Thomas Scelly, [sic] metal broker, Taylor Street, Batley, was fined 5s. for allowing a horse to stray on the highway. He declared that it was “the sensiblest pony in Batley and wouldn’t hurt anybody.”

Bridget Hughes, mother of Walter Hughes, had two letters this week – one from her brother and another came from one of her nephews:

French Resident’s Letter to Carlinghow

Writing to Mrs. Hughes, Coalpit Lane, Carlinghow from Senlis, Aisne, Mr. Jas. Karney (her brother) says:—

This war has made me worse in health. We can still hear the cannon, night and day. Our French soldiers seem to be giving the Germans a very hard time of it. I hope they will soon wipe them all off the earth, as we can do without them. They are a lot of brutes. They left our town (Senlis) in a nice state – 110 houses burnt down and 36 people shot. The enemy got into my place, but did no harm. I was one of the lucky ones. They took soon silver spoons, sheets, and yarn, but that’s nothing to what they took from others. There were 30 people burnt and buried in the fields like dogs, and there are a good many Germans buried in the fields about my house. We will have them all up after the war, as we don’t intend to leave one in France to poison our land.

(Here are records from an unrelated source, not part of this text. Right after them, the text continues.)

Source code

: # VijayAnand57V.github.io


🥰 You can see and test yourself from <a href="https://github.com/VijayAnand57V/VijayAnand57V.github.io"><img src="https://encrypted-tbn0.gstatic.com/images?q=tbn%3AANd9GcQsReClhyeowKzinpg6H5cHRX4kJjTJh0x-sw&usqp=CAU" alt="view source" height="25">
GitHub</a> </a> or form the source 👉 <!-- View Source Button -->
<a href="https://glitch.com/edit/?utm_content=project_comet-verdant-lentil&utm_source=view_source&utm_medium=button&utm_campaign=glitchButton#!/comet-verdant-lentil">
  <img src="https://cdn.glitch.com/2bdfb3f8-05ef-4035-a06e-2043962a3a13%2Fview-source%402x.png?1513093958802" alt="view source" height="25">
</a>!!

Writing to his aunt, Mrs. Hughes, Coalpit Lane, Carlinghow, Driver C. Westmorland, R.F.A., says: – I cannot let you know what part of France we are in, as they will not let us mention names of towns. Our letters are all read before they leave the base. We have been fighting hard, and moving about 30 miles – all done in the night.

With the opening of the Munitions’ Volunteers register, 57 Batley men’s names were recorded in the first week.